Part 2
H, in her Scottish "bonnet," and I, in my raincoat, were quite impervious to wetness, and we spent the morning strolling here and there, stopping to see, among other things, the tubs and tanks of fish in the market square, where fishwives in big, white caps, stood quite heedless of the rain. The fish were almost wholly the famous _roed spoette_ (red spots), one of the flounder family, much resembling the English sole.
Wanting cigars, I was tempted into a little shop, and found it kept by an intelligent young Dane, who instantly confessed to me, in good United States, that he had lived in America and there done well. In fact, it was plain to see that his heart still beat for the great Republic. His father had died and he had come back to Denmark to care for his old mother, and then, he had fallen in love with the blue-eyed daughter of a citizen of Esbjerg, an only child. So now, with several little Danes added to his charge, he was fixed fast in Esbjerg. But he was "always grieving for America," he said. He delighted to see us, and sent for his young wife, who came smiling in to us with her baby in her arms. H says he told his wife in Danish, that we were Americans just like all others she would see, if she should ever reach New York! So I bought a box of cigars from him, instead of one or two, and found them good smoking and well worth the very moderate cost.
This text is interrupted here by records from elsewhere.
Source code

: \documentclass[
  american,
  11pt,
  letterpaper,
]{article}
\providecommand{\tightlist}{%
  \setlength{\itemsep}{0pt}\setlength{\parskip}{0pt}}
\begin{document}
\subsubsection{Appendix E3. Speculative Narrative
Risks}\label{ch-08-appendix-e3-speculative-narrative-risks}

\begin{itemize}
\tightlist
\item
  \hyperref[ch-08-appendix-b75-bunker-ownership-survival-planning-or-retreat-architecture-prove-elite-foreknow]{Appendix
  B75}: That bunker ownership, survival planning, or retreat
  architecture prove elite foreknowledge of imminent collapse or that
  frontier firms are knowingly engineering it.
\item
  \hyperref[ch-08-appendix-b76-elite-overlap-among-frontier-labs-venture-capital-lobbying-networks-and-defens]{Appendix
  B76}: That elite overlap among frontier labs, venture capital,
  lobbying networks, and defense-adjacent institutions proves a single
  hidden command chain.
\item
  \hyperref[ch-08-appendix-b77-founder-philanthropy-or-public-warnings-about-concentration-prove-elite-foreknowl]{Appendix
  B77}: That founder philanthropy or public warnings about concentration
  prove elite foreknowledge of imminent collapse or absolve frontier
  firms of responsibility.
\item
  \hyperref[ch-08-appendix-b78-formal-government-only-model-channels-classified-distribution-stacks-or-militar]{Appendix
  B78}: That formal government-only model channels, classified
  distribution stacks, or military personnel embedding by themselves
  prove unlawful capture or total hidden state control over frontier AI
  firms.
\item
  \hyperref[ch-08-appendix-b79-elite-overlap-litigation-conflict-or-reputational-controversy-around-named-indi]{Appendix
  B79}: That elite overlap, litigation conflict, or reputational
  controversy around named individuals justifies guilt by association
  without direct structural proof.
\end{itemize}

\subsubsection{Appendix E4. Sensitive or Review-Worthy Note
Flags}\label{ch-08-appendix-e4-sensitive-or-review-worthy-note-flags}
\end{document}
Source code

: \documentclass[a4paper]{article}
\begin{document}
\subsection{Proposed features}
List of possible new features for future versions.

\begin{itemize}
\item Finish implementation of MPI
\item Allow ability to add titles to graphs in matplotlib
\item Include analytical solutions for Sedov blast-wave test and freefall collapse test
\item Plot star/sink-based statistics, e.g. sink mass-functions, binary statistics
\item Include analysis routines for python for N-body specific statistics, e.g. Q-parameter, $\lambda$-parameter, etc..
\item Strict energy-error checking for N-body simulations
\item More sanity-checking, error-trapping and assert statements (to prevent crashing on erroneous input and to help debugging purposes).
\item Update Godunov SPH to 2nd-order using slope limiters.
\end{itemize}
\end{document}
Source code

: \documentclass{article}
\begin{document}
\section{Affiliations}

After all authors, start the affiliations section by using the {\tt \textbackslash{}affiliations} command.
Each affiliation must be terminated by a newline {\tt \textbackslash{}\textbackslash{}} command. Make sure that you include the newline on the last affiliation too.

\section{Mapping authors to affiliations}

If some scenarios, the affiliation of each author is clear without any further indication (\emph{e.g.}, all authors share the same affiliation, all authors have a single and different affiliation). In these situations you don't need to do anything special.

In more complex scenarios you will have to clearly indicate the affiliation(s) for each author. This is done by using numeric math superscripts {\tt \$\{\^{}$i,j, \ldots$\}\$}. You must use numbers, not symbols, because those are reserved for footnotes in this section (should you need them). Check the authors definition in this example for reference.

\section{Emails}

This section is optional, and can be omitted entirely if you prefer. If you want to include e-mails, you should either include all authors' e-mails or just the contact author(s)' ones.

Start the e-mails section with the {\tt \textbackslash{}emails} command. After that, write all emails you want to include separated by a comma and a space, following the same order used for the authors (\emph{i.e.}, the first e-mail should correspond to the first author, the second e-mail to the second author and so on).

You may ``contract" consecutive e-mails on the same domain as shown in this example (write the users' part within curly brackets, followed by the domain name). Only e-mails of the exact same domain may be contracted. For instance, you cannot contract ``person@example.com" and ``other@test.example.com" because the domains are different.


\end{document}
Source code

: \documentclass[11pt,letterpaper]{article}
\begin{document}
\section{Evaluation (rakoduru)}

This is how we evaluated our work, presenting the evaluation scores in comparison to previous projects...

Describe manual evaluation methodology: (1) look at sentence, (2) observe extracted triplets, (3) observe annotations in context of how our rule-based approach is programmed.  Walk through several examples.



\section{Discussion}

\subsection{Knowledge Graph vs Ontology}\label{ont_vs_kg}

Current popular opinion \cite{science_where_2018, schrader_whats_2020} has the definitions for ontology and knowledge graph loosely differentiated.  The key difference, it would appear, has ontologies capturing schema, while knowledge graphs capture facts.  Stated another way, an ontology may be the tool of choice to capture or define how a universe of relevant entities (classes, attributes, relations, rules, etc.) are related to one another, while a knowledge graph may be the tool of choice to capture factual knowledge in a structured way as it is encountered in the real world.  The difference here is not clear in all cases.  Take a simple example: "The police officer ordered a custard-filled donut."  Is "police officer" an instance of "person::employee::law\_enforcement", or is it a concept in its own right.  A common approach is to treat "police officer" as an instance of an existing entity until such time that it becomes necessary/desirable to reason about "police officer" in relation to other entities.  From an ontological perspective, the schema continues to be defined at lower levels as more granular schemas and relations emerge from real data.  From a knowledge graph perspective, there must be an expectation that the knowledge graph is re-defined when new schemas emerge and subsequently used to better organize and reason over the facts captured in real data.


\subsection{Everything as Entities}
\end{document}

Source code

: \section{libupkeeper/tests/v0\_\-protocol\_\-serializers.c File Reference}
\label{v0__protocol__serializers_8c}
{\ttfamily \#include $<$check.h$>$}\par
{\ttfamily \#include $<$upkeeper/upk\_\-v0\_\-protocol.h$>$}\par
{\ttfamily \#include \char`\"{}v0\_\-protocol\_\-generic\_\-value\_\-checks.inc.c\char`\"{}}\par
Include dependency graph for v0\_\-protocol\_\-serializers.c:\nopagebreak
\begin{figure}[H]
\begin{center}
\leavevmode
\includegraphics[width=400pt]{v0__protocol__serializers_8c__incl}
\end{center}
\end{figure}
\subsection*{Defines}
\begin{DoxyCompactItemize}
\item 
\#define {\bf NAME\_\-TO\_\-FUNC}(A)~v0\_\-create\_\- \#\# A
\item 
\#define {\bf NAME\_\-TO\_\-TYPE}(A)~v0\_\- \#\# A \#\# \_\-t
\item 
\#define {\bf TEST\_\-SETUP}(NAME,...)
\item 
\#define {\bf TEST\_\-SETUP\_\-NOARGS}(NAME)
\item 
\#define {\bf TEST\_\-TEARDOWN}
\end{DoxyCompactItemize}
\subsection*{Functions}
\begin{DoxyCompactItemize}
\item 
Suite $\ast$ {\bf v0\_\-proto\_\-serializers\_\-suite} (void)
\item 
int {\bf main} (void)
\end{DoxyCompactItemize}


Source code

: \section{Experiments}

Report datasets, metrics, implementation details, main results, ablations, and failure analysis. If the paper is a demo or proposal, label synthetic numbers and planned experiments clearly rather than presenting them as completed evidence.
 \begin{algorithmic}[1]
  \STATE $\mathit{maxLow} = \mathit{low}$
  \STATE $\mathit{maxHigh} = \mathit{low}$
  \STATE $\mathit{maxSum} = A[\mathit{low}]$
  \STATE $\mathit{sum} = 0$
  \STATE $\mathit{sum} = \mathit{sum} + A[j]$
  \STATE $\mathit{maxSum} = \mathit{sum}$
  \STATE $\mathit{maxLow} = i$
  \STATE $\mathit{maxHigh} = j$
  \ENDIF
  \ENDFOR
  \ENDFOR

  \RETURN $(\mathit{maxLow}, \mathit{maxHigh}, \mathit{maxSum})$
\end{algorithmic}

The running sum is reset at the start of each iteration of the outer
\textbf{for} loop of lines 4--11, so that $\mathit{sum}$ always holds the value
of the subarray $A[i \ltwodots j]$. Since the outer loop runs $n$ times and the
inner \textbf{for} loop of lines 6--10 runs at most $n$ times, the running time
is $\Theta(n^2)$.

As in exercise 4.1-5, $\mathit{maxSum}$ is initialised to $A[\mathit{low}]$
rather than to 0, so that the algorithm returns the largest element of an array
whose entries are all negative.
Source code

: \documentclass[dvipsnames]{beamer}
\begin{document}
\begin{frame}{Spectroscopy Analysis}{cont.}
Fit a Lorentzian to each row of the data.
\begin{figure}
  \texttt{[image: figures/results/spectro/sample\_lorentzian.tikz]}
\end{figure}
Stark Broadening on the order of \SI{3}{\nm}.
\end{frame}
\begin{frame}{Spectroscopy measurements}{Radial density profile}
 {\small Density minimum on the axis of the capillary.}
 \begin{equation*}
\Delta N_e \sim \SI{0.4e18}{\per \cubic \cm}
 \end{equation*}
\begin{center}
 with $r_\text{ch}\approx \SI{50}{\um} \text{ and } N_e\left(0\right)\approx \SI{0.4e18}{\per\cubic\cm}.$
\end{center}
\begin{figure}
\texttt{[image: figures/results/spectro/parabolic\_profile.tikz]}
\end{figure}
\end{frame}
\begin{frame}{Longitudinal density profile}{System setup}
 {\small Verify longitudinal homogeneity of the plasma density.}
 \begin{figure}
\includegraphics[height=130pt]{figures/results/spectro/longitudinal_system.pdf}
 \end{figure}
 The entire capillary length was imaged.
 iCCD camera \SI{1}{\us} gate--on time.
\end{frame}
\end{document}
Crossing the market square to a long, low building, which somehow had about it that indefinable air suggestive of a breakfast comfortably cooked, we came to an inn, in the low-ceilinged dining room of which were little tables set about upon the sanded floor. Two or three men of the sea were smoking in one corner, a bar and a red-cheeked barmaid were in another, and two huge, yellow, Great-Dane dogs occupied most of the remaining space. We chose a table by the window and H ordered _roed spoette_, rolls and coffee. The fish was delicious, possessing a harder, sweeter flesh than the English sole; and rolls with salted butter rejoiced my palate, for I am dreadfully tired of English butter with no salt; and then we were given big brown pancakes with currant jelly, all we could eat. It was a breakfast fit for a Viking. The bill was only three _kroner_ and twenty _oere_, which equals about eighty-six cents.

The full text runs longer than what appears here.